Exercise goal: Go through the material below, find each line with the word "void", and copy those lines.

Data provided:
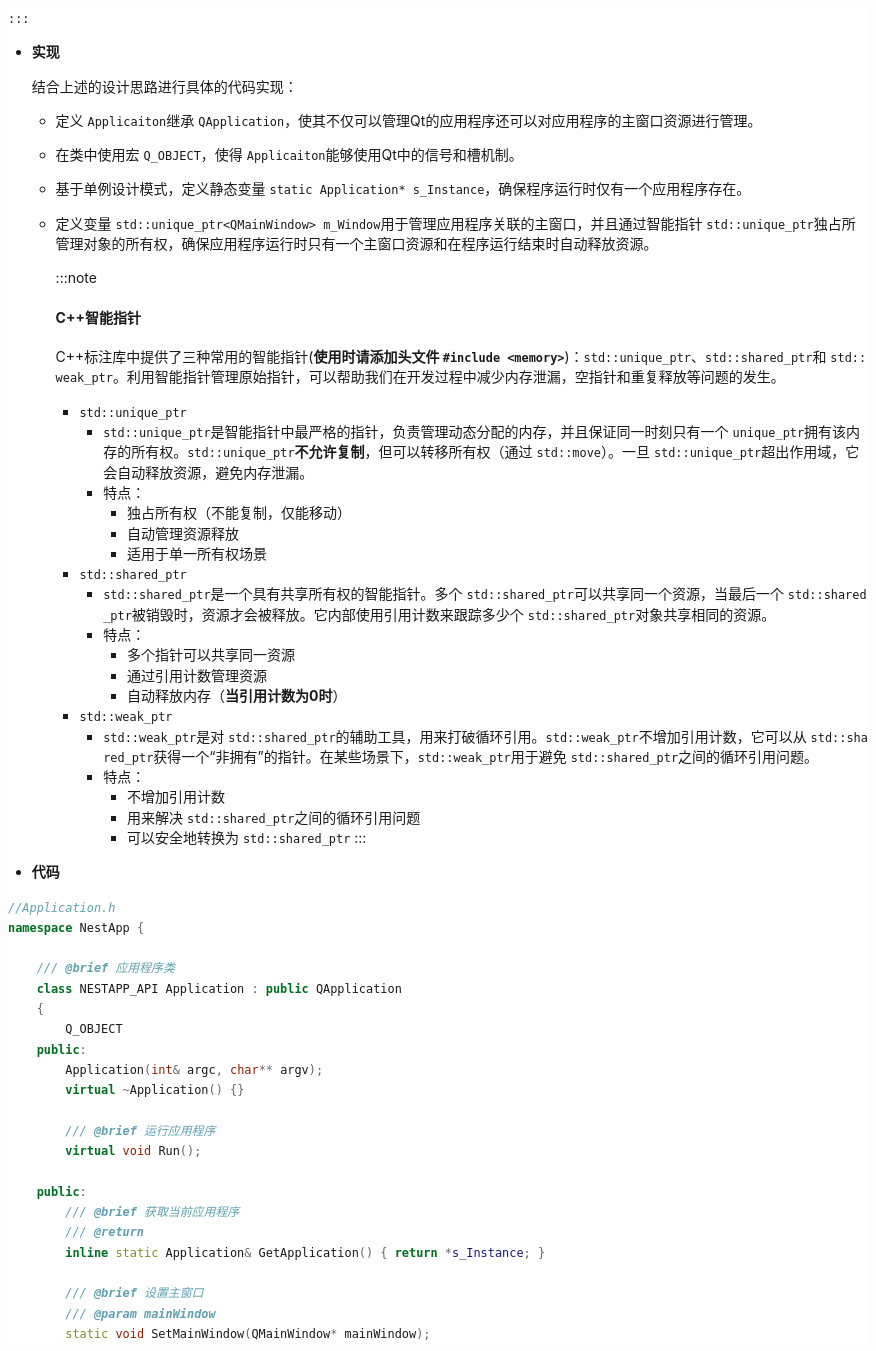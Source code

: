     :::
* **实现**

  结合上述的设计思路进行具体的代码实现：

  * 定义 `Applicaiton`继承 `QApplication`，使其不仅可以管理Qt的应用程序还可以对应用程序的主窗口资源进行管理。
  * 在类中使用宏 `Q_OBJECT`，使得 `Applicaiton`能够使用Qt中的信号和槽机制。
  * 基于单例设计模式，定义静态变量 `static Application* s_Instance`，确保程序运行时仅有一个应用程序存在。
  * 定义变量 `std::unique_ptr<QMainWindow> m_Window`用于管理应用程序关联的主窗口，并且通过智能指针 `std::unique_ptr`独占所管理对象的所有权，确保应用程序运行时只有一个主窗口资源和在程序运行结束时自动释放资源。

    :::note

    #### C++智能指针

    C++标注库中提供了三种常用的智能指针(**使用时请添加头文件 `#include <memory>`**)：`std::unique_ptr`、`std::shared_ptr`和 `std::weak_ptr`。利用智能指针管理原始指针，可以帮助我们在开发过程中减少内存泄漏，空指针和重复释放等问题的发生。

    * `std::unique_ptr`
      * `std::unique_ptr`是智能指针中最严格的指针，负责管理动态分配的内存，并且保证同一时刻只有一个 `unique_ptr`拥有该内存的所有权。`std::unique_ptr`**不允许复制**，但可以转移所有权（通过 `std::move`）。一旦 `std::unique_ptr`超出作用域，它会自动释放资源，避免内存泄漏。
      * 特点：
        * 独占所有权（不能复制，仅能移动）
        * 自动管理资源释放
        * 适用于单一所有权场景
    * `std::shared_ptr`
      * `std::shared_ptr`是一个具有共享所有权的智能指针。多个 `std::shared_ptr`可以共享同一个资源，当最后一个 `std::shared_ptr`被销毁时，资源才会被释放。它内部使用引用计数来跟踪多少个 `std::shared_ptr`对象共享相同的资源。
      * 特点：
        * 多个指针可以共享同一资源
        * 通过引用计数管理资源
        * 自动释放内存（**当引用计数为0时**）
    * `std::weak_ptr`
      * `std::weak_ptr`是对 `std::shared_ptr`的辅助工具，用来打破循环引用。`std::weak_ptr`不增加引用计数，它可以从 `std::shared_ptr`获得一个“非拥有”的指针。在某些场景下，`std::weak_ptr`用于避免 `std::shared_ptr`之间的循环引用问题。
      * 特点：
        * 不增加引用计数
        * 用来解决 `std::shared_ptr`之间的循环引用问题
        * 可以安全地转换为 `std::shared_ptr`
    :::
* **代码**

```c++
//Application.h
namespace NestApp {

    /// @brief 应用程序类
    class NESTAPP_API Application : public QApplication
    {
        Q_OBJECT
    public:
        Application(int& argc, char** argv);
        virtual ~Application() {}

        /// @brief 运行应用程序
        virtual void Run();

    public:
        /// @brief 获取当前应用程序
        /// @return 
        inline static Application& GetApplication() { return *s_Instance; }

        /// @brief 设置主窗口
        /// @param mainWindow 
        static void SetMainWindow(QMainWindow* mainWindow);

```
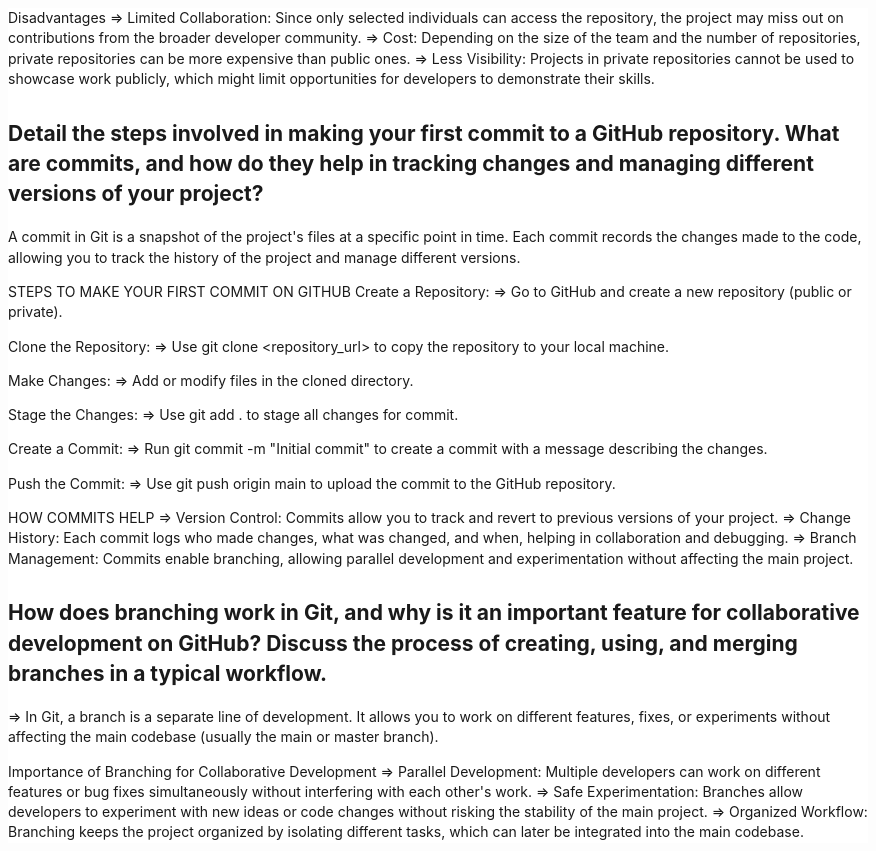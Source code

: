 Disadvantages
=> Limited Collaboration: Since only selected individuals can access the repository, the project may miss out on contributions from the broader developer community.
=> Cost: Depending on the size of the team and the number of repositories, private repositories can be more expensive than public ones.
=> Less Visibility: Projects in private repositories cannot be used to showcase work publicly, which might limit opportunities for developers to demonstrate their skills.

## Detail the steps involved in making your first commit to a GitHub repository. What are commits, and how do they help in tracking changes and managing different versions of your project?
A commit in Git is a snapshot of the project's files at a specific point in time. Each commit records the changes made to the code, allowing you to track the history of the project and manage different versions.

STEPS TO MAKE YOUR FIRST COMMIT ON GITHUB
Create a Repository:
=> Go to GitHub and create a new repository (public or private).

Clone the Repository:
=> Use git clone <repository_url> to copy the repository to your local machine.

Make Changes:
=> Add or modify files in the cloned directory.

Stage the Changes:
=> Use git add . to stage all changes for commit.

Create a Commit:
=> Run git commit -m "Initial commit" to create a commit with a message describing the changes.

Push the Commit:
=> Use git push origin main to upload the commit to the GitHub repository.

HOW COMMITS HELP
=> Version Control: Commits allow you to track and revert to previous versions of your project.
=> Change History: Each commit logs who made changes, what was changed, and when, helping in collaboration and debugging.
=> Branch Management: Commits enable branching, allowing parallel development and experimentation without affecting the main project.

## How does branching work in Git, and why is it an important feature for collaborative development on GitHub? Discuss the process of creating, using, and merging branches in a typical workflow.
=> In Git, a branch is a separate line of development. It allows you to work on different features, fixes, or experiments without affecting the main codebase (usually the main or master branch).

Importance of Branching for Collaborative Development
=> Parallel Development: Multiple developers can work on different features or bug fixes simultaneously without interfering with each other's work.
=> Safe Experimentation: Branches allow developers to experiment with new ideas or code changes without risking the stability of the main project.
=> Organized Workflow: Branching keeps the project organized by isolating different tasks, which can later be integrated into the main codebase.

Response below:
        virtual void Run();
        static void SetMainWindow(QMainWindow* mainWindow);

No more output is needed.